Anywhere the string "export" shows up in the listing below, copy the line it is in.
+ + + + +
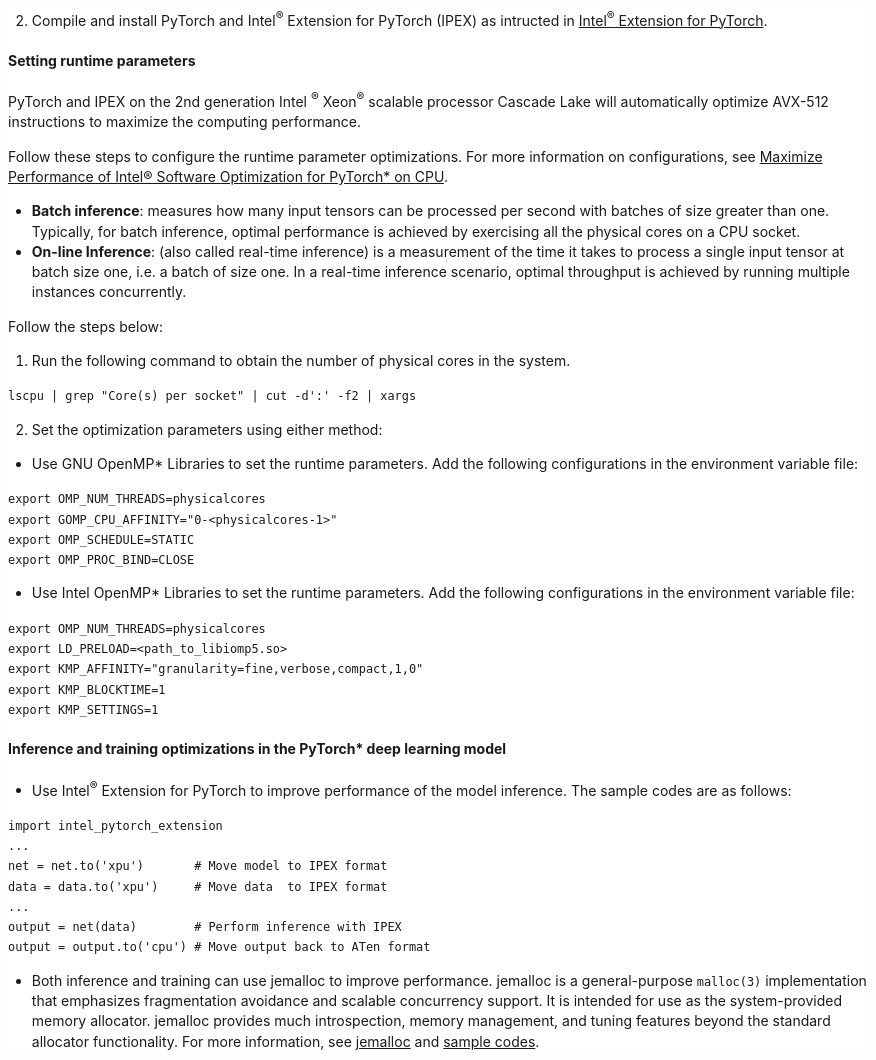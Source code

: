 2. Compile and install PyTorch and Intel<sup>®</sup> Extension for PyTorch (IPEX) as intructed in [Intel<sup>®</sup> Extension for PyTorch](https://github.com/intel/intel-extension-for-pytorch#installation).

#### Setting runtime parameters

PyTorch and IPEX on the 2nd generation Intel <sup>®</sup> Xeon<sup>®</sup> scalable processor Cascade Lake will automatically optimize AVX-512 instructions to maximize the computing performance.

Follow these steps to configure the runtime parameter optimizations. For more information on configurations, see [Maximize Performance of Intel® Software Optimization for PyTorch* on CPU](https://software.intel.com/content/www/us/en/develop/articles/how-to-get-better-performance-on-pytorchcaffe2-with-intel-acceleration.html).
 - **Batch inference**: measures how many input tensors can be processed per second with batches of size greater than one. Typically, for batch inference, optimal performance is achieved by exercising all the physical cores on a CPU socket.
 - **On-line Inference**: (also called real-time inference) is a measurement of the time it takes to process a single input tensor at batch size one, i.e. a batch of size one. In a real-time inference scenario, optimal throughput is achieved by running multiple instances concurrently.

Follow the steps below:

1. Run the following command to obtain the number of physical cores in the system.
```
lscpu | grep "Core(s) per socket" | cut -d':' -f2 | xargs
```
2. Set the optimization parameters using either method:
 - Use GNU OpenMP* Libraries to set the runtime parameters. Add the following configurations in the environment variable file:
``` 
export OMP_NUM_THREADS=physicalcores
export GOMP_CPU_AFFINITY="0-<physicalcores-1>"
export OMP_SCHEDULE=STATIC
export OMP_PROC_BIND=CLOSE
```
 - Use Intel OpenMP* Libraries to set the runtime parameters. Add the following configurations in the environment variable file:
``` 
export OMP_NUM_THREADS=physicalcores
export LD_PRELOAD=<path_to_libiomp5.so>
export KMP_AFFINITY="granularity=fine,verbose,compact,1,0"
export KMP_BLOCKTIME=1
export KMP_SETTINGS=1
```


#### Inference and training optimizations in the PyTorch* deep learning model

- Use Intel<sup>®</sup> Extension for PyTorch to improve performance of the model inference. The sample codes are as follows:
```
import intel_pytorch_extension
...
net = net.to('xpu')       # Move model to IPEX format
data = data.to('xpu')     # Move data  to IPEX format
...
output = net(data)        # Perform inference with IPEX
output = output.to('cpu') # Move output back to ATen format
```
- Both inference and training can use jemalloc to improve performance. jemalloc is a general-purpose `malloc(3)` implementation that emphasizes fragmentation avoidance and scalable concurrency support. It is intended for use as the system-provided memory allocator. jemalloc provides much introspection, memory management, and tuning features beyond the standard allocator functionality. For more information, see [jemalloc](https://github.com/jemalloc/jemalloc/wiki) and [sample codes](https://github.com/mingfeima/op_bench-py/blob/master/run.sh).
+ + + + +
#### RESPONSE TO THIS TASK
export OMP_NUM_THREADS=physicalcores
export GOMP_CPU_AFFINITY="0-<physicalcores-1>"
export OMP_SCHEDULE=STATIC
export OMP_PROC_BIND=CLOSE
export OMP_NUM_THREADS=physicalcores
export LD_PRELOAD=<path_to_libiomp5.so>
export KMP_AFFINITY="granularity=fine,verbose,compact,1,0"
export KMP_BLOCKTIME=1
export KMP_SETTINGS=1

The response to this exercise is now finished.